This synopsis was prepared by Pennsylvania attorney Catherine Olanich Raymond.
On August 14, 2020, the OOR entered a Final Determination holding that some categories of information relating to personnel hired to work with infection prevention and control at a nursing home (“preventionists”) are producible under the RTKL, but that reports made by the preventionists to the home’s quality assessment and assurance (“QAA”) committee are exempt from production. Nicole Brambila and Public Source v. Bucks County, Dkt. No. AP 2020- (Aug. 14, 2020).
Background and Facts:
Nicole Brambila and Public Source (“Requester”) requested the following material from Neshaminy Manor, a Bucks County nursing home under the RTKL:
- Names of “preventionists,” their hire date and salary, who were employed to work with infection prevention and control program staff at Neshaminy Manor. (“Item 1”).
- The written standards, policies and procedures for the home’s infection control program. (“Item 2”).
- The member names on each facility’s quality assessment and assurance committee, their expertise, and the meeting dates for the committee in 2019 and to date in 2020. (“Item 3”).
- A copy of the last three reports by the preventionists to the QAA committee. (“Item 4”).
- A copy of each facility’s most recent annual review of the infection control program (Item 5″).
Bucks County (“County”) denied the Request, on the grounds that the requested records are confidential under federal and state law, specifically 42 CFR § 483.75(h) and the Medical Care Availability and Reduction of Error (“MCARE”) Act, 40 P.S. § 1301.311 (h). The County’s supporting affidavit, but not its response to the Request or its position statement on appeal, also attested that the records are confidential under the Disease Prevention and Control Law (“DPCL”)k 35 P.S. § 521,15.
Analysis and Holding:
The OOR quickly disposed of the County’s argument that the MCARE Act protects the requested material from production.

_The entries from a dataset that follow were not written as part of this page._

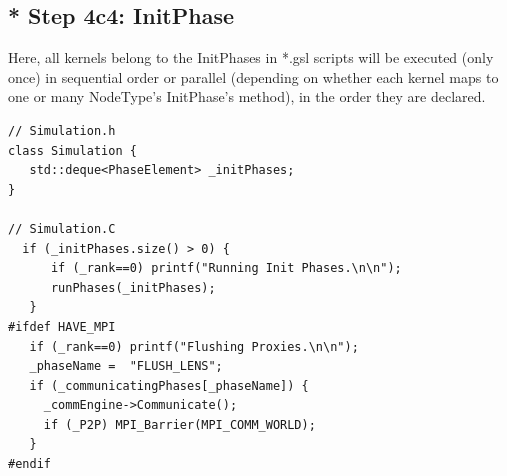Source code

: \subsection{* Step 4c4: InitPhase}
\label{sec:GSL-simulations-part-InitPhase}
\label{sec:InitPhase}


Here, all kernels belong to the InitPhases in *.gsl scripts will be executed
(only once) in sequential order or parallel (depending on whether each kernel
maps to one or many NodeType's InitPhase's method), in the order they are
declared.

\begin{lstlisting}
// Simulation.h
class Simulation {
   std::deque<PhaseElement> _initPhases;
}

// Simulation.C
  if (_initPhases.size() > 0) {                                                                              
      if (_rank==0) printf("Running Init Phases.\n\n");                                                       
      runPhases(_initPhases);                                                                                 
   }                     
#ifdef HAVE_MPI                                                                                               
   if (_rank==0) printf("Flushing Proxies.\n\n");                                                             
   _phaseName =  "FLUSH_LENS";                                                                                
   if (_communicatingPhases[_phaseName]) {                                                                    
     _commEngine->Communicate();                                                                              
     if (_P2P) MPI_Barrier(MPI_COMM_WORLD);                                                                   
   }                                                                                                          
#endif                                                                                             
\end{lstlisting}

The relevant section of the MCARE Act, 40 P.S. § 1301.311 (a), only applies to documents “which arise out of matters reviewed by the patient safety committee [of a medical facility]….” Slip op. at 4. However, “medical facility” is defined in the MCARE Act as an “ambulatory surgical facility, birth center, hospital or abortion facility.” A nursing home such as Neshaminy Manor, does not fall within this definition, and the County, which has the burden of proving that the records requested are confidential, did not explain how the MCARE Act’s protections applied.

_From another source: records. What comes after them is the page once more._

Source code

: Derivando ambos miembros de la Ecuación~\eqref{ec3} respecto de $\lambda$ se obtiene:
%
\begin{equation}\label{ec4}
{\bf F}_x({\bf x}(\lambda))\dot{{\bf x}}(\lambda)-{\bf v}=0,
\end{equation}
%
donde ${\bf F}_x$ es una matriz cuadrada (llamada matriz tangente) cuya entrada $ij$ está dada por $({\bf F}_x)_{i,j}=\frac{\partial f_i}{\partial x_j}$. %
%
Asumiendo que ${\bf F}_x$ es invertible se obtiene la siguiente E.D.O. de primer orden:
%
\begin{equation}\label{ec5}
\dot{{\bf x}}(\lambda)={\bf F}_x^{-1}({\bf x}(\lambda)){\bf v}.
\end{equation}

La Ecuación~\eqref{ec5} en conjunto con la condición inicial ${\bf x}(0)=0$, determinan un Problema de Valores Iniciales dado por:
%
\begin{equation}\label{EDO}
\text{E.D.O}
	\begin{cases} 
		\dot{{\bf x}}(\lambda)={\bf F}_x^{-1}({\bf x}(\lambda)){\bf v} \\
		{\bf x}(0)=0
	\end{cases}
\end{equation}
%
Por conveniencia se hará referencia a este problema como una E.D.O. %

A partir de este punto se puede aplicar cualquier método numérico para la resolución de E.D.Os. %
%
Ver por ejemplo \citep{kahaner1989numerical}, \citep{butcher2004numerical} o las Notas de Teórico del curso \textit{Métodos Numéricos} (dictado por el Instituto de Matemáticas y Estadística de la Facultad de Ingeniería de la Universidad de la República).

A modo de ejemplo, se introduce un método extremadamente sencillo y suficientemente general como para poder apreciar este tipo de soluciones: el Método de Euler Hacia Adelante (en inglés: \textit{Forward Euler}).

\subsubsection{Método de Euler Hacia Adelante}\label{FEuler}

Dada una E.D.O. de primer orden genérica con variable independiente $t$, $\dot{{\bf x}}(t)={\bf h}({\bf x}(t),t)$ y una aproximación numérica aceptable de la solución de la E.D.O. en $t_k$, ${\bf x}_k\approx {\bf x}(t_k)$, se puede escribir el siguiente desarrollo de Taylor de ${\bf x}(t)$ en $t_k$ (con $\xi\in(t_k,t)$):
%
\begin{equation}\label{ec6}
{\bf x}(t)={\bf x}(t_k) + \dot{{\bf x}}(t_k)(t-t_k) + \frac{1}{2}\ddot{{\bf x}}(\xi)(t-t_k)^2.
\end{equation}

The County fared better with regard to its argument that the records are protected from disclosure by 42 CFR § 483.75(h). (“Section 483.75(h)”) Section 483.75(h) states that a state may not require disclosure of a QAA committee’s records “except in so far as such disclosure is related to the compliance of such committee with the requirements of this section.” Slip op. at 5.
Brambila construed this provision to mean that a record that exists independently of the QAA committee and its purpose are not exempted from disclosure under Section 483.75(h). Thus, for example, Item 1, information about preventionists and their salaries, is not exempt from production under the RTKL because it serves other purposes than those of the QAA committee. Items 2, 3 and 5 were similarly held not to be protected, and OOR ordered their production as well. But Item 4, reports made by the preventionists to the QAA committee, were created expressly for that committee so it could perform its work. Accordingly, these reports were held to be protected under Section 483.75(h), and thus not producible under the RTKL.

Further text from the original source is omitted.